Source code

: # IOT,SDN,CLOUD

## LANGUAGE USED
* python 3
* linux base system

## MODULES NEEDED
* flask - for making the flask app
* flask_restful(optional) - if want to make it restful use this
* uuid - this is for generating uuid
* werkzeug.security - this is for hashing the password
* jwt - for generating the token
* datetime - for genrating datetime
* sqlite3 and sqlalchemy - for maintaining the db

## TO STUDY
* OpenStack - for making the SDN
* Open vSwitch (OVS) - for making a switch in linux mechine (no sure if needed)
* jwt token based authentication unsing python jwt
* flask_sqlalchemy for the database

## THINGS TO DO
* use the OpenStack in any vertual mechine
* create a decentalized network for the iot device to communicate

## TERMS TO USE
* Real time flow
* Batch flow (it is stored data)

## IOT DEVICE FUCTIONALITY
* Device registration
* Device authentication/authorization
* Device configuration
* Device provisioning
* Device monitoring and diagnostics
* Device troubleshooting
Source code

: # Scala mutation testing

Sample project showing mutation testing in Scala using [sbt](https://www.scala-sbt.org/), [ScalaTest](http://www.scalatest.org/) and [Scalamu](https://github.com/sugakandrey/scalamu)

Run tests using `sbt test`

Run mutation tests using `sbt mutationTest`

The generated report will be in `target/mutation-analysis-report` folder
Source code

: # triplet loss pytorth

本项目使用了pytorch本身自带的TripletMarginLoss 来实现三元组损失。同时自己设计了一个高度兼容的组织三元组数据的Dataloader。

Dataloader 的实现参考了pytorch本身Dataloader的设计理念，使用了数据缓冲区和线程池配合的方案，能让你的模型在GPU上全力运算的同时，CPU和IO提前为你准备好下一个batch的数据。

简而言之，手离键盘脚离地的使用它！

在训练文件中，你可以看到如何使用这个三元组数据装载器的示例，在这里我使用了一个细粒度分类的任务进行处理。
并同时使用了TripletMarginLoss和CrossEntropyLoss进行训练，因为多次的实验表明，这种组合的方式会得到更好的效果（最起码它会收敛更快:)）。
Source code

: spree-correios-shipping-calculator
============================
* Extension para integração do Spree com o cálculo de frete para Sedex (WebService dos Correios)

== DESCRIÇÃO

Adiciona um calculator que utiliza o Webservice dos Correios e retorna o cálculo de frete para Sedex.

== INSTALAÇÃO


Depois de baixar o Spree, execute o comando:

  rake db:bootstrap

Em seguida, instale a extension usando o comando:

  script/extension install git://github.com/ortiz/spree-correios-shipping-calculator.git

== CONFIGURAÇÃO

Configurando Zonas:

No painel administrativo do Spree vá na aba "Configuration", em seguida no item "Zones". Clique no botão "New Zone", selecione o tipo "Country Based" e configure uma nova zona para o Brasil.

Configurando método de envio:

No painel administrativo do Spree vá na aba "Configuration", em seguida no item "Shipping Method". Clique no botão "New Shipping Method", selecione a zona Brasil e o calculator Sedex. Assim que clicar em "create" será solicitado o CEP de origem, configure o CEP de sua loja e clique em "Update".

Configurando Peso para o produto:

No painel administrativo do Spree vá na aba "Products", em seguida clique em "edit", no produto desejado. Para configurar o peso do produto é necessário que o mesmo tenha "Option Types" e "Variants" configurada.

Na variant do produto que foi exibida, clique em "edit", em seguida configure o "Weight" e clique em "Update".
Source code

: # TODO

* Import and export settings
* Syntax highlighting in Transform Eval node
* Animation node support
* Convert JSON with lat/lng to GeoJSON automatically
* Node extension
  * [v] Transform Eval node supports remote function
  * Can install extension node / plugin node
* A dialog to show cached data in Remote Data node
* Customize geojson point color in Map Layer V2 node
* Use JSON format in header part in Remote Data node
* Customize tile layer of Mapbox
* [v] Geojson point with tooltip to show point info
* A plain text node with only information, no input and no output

####################

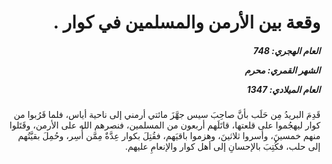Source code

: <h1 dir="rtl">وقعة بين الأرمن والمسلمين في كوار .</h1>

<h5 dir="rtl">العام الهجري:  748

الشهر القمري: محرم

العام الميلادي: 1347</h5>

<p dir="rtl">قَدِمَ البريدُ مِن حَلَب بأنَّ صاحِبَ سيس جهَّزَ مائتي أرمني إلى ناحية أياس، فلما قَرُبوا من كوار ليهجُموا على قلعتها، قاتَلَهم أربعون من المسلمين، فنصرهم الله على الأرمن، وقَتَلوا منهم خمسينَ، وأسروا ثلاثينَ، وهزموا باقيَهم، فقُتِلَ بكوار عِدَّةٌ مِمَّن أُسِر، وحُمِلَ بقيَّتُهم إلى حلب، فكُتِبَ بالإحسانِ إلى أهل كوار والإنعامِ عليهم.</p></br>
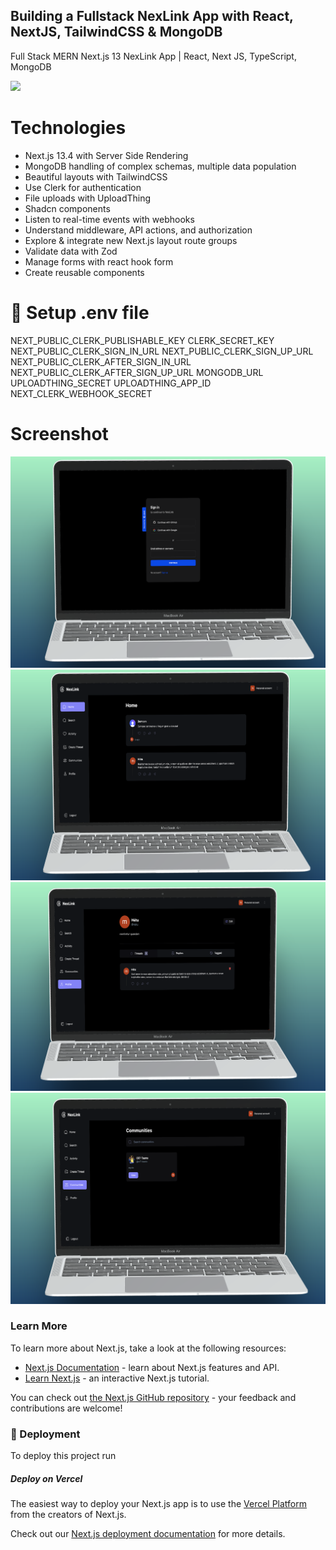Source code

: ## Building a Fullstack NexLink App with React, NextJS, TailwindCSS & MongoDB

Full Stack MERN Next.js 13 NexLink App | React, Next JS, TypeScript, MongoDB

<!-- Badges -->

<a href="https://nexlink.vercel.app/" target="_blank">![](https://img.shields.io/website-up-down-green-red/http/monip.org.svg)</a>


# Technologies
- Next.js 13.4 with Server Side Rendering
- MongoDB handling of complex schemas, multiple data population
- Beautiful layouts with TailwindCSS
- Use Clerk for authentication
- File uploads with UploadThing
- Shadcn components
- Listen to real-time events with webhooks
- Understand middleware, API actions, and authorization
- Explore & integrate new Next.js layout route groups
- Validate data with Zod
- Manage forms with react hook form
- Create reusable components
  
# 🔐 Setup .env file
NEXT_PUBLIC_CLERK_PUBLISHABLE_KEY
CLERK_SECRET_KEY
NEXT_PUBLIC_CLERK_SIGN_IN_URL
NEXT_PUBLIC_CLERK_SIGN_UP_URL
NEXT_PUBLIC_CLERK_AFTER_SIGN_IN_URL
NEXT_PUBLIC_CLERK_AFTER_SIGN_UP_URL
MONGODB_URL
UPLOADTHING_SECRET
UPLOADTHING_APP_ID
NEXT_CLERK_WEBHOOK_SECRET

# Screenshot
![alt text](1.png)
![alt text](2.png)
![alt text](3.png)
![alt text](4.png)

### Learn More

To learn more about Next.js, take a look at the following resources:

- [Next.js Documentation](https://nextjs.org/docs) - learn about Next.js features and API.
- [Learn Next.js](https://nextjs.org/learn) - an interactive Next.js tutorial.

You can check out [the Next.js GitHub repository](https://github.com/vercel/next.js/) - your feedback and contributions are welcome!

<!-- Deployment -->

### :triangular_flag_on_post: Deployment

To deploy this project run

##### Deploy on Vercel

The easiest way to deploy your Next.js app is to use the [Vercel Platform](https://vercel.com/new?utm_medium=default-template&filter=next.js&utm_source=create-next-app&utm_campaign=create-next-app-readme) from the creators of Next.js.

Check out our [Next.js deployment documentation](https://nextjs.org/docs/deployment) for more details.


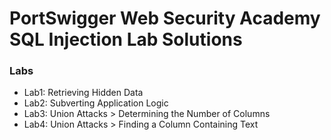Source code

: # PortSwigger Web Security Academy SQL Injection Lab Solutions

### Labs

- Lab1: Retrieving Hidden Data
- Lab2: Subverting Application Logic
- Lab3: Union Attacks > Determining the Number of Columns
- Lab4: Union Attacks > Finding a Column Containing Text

####################

__Problem details__
Starting with the line above that holds "本项目使用了pytorch本" and stopping with the line that holds "在训练文件中，你可以看到如何", reproduce each line exactly, omitting all other lines.

__Output for this exercise__
本项目使用了pytorch本身自带的TripletMarginLoss 来实现三元组损失。同时自己设计了一个高度兼容的组织三元组数据的Dataloader。

Dataloader 的实现参考了pytorch本身Dataloader的设计理念，使用了数据缓冲区和线程池配合的方案，能让你的模型在GPU上全力运算的同时，CPU和IO提前为你准备好下一个batch的数据。

简而言之，手离键盘脚离地的使用它！

在训练文件中，你可以看到如何使用这个三元组数据装载器的示例，在这里我使用了一个细粒度分类的任务进行处理。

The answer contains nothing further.